# NFS Daemon refuses to start with post-2.6.13-mm sources

## aminalshmu

It's all in the title - 2.6.13-rcX-mmX work fine, but with 2.6.13-mm1 and mm2 I get this:

```
jordan@jordan jordan $ sudo /etc/init.d/nfs start

 * Mounting RPC pipefs ...                                                                   [ ok ]

 * Starting idmapd ...

rpc.idmapd: Skipping configuration file "/etc/idmapd.conf": No such file or directory        [ ok ]

 * Starting NFS statd ...                                                                    [ ok ]

 * Exporting NFS directories ...                                                             [ ok ]

 * Starting NFS daemon ...    

 * Error starting NFS daemon                                                                 [ !! ]

 * Starting NFS mountd ...                                                                   [ ok ]

```

the only thing i get in dmesg is this:

```
NFSD: Using /var/lib/nfs/v4recovery as the NFSv4 state recovery directory

NFSD: starting 90-second grace period
```

which is the same whether i'm running a working kernel or not.

```
jordan@jordan linux $ cat .config | grep NFS

CONFIG_NFS_FS=y

CONFIG_NFS_V3=y

# CONFIG_NFS_V3_ACL is not set

CONFIG_NFS_V4=y

# CONFIG_NFS_DIRECTIO is not set

CONFIG_NFSD=y

CONFIG_NFSD_V3=y

# CONFIG_NFSD_V3_ACL is not set

CONFIG_NFSD_V4=y

CONFIG_NFSD_TCP=y

CONFIG_NFS_COMMON=y
```

any help on where to look for info on why this is happening... would be greatly appreciated. anyone else not having this problem with mm kernels?

----------

## speeding

Hi. 

This is just a "me too" post. Running the (kernel) NFSD server with 2.6.13-mm1 also does not work here.

The client seems to be fine. 

So far I tried "strace rpc.nfsd"  which shows it breaks while trying to write to "/proc/fs/nfs/threads" ( Gives a "permission denied" error, although the file comes up as "-rw" for root ). This also happens when I try "echo "8" > /proc/fs/nfs/threads".

In the log files I found the message "connect from unprivileged port" (or something like that  back to 2.6.12-mm2 for now), googling that only gives some old lkml posts form 2002/2003 with kernel 2.4.(18 /19 ) where the problem came up before.  That is where I got the "echo "8" ..." stuff form, as rpc.nfsd does not seem to do much else. 

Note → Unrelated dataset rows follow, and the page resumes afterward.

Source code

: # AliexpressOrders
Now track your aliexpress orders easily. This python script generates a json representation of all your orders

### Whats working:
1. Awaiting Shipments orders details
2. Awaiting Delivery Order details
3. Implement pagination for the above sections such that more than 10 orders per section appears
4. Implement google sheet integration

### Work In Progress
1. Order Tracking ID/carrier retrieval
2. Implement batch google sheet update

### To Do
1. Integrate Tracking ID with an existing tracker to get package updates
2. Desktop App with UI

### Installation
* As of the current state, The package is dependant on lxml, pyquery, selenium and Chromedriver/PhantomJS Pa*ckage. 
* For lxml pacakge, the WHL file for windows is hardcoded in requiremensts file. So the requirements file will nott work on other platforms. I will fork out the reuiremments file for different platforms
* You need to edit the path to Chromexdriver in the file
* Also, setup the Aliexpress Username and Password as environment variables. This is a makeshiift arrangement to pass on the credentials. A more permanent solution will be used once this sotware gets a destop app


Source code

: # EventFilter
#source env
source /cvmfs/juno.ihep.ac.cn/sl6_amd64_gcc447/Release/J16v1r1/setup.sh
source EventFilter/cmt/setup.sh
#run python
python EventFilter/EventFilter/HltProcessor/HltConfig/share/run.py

I couldn't solve it so I'm back on kernel-2.6.12-mm2.

(edit my english is horrible, sorry!)

----------

## Shan

Yet anoter "me too"; this time running gentoo-sources-2.6.13

.config

```
nexus ~ # cat /usr/src/linux/.config | grep -i nfs

CONFIG_NFS_FS=y

CONFIG_NFS_V3=y

CONFIG_NFS_V3_ACL=y

CONFIG_NFS_V4=y

# CONFIG_NFS_DIRECTIO is not set

CONFIG_NFSD=y

CONFIG_NFSD_V2_ACL=y

CONFIG_NFSD_V3=y

CONFIG_NFSD_V3_ACL=y

CONFIG_NFSD_V4=y

CONFIG_NFSD_TCP=y

CONFIG_NFS_ACL_SUPPORT=y

CONFIG_NFS_COMMON=y

```

This shows that I have everything including nfsv4; except DirectIO enabled for NFS; and built in.

```
nexus ~ # cat /var/log/messages

Sep  8 14:54:14 nexus rpc.statd[13873]: Version 1.0.7 Starting

Sep  8 14:54:14 nexus nfsd[13883]: nfssvc: Function not implemented

Sep  8 14:54:14 nexus rc-scripts: Error starting NFS daemon

```

Applicable lines from my logs.

and this is what apparently starts when I try and run the service:

```
nexus ~ # ps -aux | grep -i rpc

rpc      12491  0.0  0.3   1736   648 ?        Ss   05:11   0:00 /sbin/portmap

nobody   13873  0.0  0.4   1672   776 ?        Ss   14:54   0:00 /sbin/rpc.statd

root     13889  0.0  0.3   1716   720 ?        Ss   14:54   0:00 /usr/sbin/rpc.mountd

```

From my googling and searching the forums, it seems as though the error reported in /var/log/messages about nfssvc not being implimented was signaling that the server daemon wasn't compiled with the kernel (either as a module or built in) but it seems as though that isn't the case with us.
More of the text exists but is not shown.